Your goal: Print the data that follows exactly.

Exercise data:
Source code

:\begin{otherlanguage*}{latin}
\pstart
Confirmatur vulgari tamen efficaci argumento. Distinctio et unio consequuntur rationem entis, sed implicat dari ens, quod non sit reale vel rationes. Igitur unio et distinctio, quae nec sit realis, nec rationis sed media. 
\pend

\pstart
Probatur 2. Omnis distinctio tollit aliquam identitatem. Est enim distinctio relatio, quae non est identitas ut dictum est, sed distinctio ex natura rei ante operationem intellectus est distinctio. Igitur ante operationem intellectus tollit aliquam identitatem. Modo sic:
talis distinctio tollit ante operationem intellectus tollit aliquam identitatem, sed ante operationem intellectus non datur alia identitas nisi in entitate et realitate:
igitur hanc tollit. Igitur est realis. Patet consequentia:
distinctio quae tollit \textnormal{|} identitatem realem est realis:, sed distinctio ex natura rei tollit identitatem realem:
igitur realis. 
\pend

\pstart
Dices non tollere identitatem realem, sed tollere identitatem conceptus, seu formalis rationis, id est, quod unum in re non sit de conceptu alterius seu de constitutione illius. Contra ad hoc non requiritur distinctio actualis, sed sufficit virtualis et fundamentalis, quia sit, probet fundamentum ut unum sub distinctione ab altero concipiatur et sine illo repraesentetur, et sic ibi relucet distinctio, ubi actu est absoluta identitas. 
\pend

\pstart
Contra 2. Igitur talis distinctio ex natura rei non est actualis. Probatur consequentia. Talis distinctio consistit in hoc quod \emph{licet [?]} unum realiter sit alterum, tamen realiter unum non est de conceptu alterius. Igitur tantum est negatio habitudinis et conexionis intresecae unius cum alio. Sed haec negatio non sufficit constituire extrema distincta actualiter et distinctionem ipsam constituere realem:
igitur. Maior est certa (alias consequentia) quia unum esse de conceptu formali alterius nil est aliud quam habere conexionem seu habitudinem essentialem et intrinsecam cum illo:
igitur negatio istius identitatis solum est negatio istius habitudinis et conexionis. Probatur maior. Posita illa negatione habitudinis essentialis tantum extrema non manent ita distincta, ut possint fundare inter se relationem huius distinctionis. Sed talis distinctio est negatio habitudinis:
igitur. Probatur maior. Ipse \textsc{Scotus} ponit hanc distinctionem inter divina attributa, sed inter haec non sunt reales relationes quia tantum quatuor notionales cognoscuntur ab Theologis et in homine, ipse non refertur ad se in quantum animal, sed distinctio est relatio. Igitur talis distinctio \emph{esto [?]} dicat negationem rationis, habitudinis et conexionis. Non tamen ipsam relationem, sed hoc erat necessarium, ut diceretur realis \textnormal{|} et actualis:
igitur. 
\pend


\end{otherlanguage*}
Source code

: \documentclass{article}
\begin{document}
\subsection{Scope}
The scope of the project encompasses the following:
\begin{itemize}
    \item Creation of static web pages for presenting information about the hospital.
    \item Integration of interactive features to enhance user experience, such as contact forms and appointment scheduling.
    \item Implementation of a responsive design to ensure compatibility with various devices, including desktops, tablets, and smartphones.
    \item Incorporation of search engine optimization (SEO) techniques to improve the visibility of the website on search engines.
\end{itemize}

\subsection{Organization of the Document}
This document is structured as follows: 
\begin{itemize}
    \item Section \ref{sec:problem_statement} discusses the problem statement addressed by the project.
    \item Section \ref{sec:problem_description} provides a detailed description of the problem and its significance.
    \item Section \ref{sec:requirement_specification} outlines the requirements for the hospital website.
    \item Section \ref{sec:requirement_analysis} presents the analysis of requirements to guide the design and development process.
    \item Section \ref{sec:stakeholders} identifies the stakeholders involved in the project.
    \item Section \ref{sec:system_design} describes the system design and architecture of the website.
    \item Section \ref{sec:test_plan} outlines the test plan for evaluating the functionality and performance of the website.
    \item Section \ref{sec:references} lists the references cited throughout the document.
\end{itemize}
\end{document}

Output:
Source code

:\begin{otherlanguage*}{latin}
\pstart
Confirmatur vulgari tamen efficaci argumento. Distinctio et unio consequuntur rationem entis, sed implicat dari ens, quod non sit reale vel rationes. Igitur unio et distinctio, quae nec sit realis, nec rationis sed media. 
\pend

\pstart
Probatur 2. Omnis distinctio tollit aliquam identitatem. Est enim distinctio relatio, quae non est identitas ut dictum est, sed distinctio ex natura rei ante operationem intellectus est distinctio. Igitur ante operationem intellectus tollit aliquam identitatem. Modo sic:
talis distinctio tollit ante operationem intellectus tollit aliquam identitatem, sed ante operationem intellectus non datur alia identitas nisi in entitate et realitate:
igitur hanc tollit. Igitur est realis. Patet consequentia:
distinctio quae tollit \textnormal{|} identitatem realem est realis:, sed distinctio ex natura rei tollit identitatem realem:
igitur realis. 
\pend

\pstart
Dices non tollere identitatem realem, sed tollere identitatem conceptus, seu formalis rationis, id est, quod unum in re non sit de conceptu alterius seu de constitutione illius. Contra ad hoc non requiritur distinctio actualis, sed sufficit virtualis et fundamentalis, quia sit, probet fundamentum ut unum sub distinctione ab altero concipiatur et sine illo repraesentetur, et sic ibi relucet distinctio, ubi actu est absoluta identitas. 
\pend

\pstart
Contra 2. Igitur talis distinctio ex natura rei non est actualis. Probatur consequentia. Talis distinctio consistit in hoc quod \emph{licet [?]} unum realiter sit alterum, tamen realiter unum non est de conceptu alterius. Igitur tantum est negatio habitudinis et conexionis intresecae unius cum alio. Sed haec negatio non sufficit constituire extrema distincta actualiter et distinctionem ipsam constituere realem:
igitur. Maior est certa (alias consequentia) quia unum esse de conceptu formali alterius nil est aliud quam habere conexionem seu habitudinem essentialem et intrinsecam cum illo:
igitur negatio istius identitatis solum est negatio istius habitudinis et conexionis. Probatur maior. Posita illa negatione habitudinis essentialis tantum extrema non manent ita distincta, ut possint fundare inter se relationem huius distinctionis. Sed talis distinctio est negatio habitudinis:
igitur. Probatur maior. Ipse \textsc{Scotus} ponit hanc distinctionem inter divina attributa, sed inter haec non sunt reales relationes quia tantum quatuor notionales cognoscuntur ab Theologis et in homine, ipse non refertur ad se in quantum animal, sed distinctio est relatio. Igitur talis distinctio \emph{esto [?]} dicat negationem rationis, habitudinis et conexionis. Non tamen ipsam relationem, sed hoc erat necessarium, ut diceretur realis \textnormal{|} et actualis:
igitur. 
\pend


\end{otherlanguage*}
Source code

: \documentclass{article}
\begin{document}
\subsection{Scope}
The scope of the project encompasses the following:
\begin{itemize}
    \item Creation of static web pages for presenting information about the hospital.
    \item Integration of interactive features to enhance user experience, such as contact forms and appointment scheduling.
    \item Implementation of a responsive design to ensure compatibility with various devices, including desktops, tablets, and smartphones.
    \item Incorporation of search engine optimization (SEO) techniques to improve the visibility of the website on search engines.
\end{itemize}

\subsection{Organization of the Document}
This document is structured as follows: 
\begin{itemize}
    \item Section \ref{sec:problem_statement} discusses the problem statement addressed by the project.
    \item Section \ref{sec:problem_description} provides a detailed description of the problem and its significance.
    \item Section \ref{sec:requirement_specification} outlines the requirements for the hospital website.
    \item Section \ref{sec:requirement_analysis} presents the analysis of requirements to guide the design and development process.
    \item Section \ref{sec:stakeholders} identifies the stakeholders involved in the project.
    \item Section \ref{sec:system_design} describes the system design and architecture of the website.
    \item Section \ref{sec:test_plan} outlines the test plan for evaluating the functionality and performance of the website.
    \item Section \ref{sec:references} lists the references cited throughout the document.
\end{itemize}
\end{document}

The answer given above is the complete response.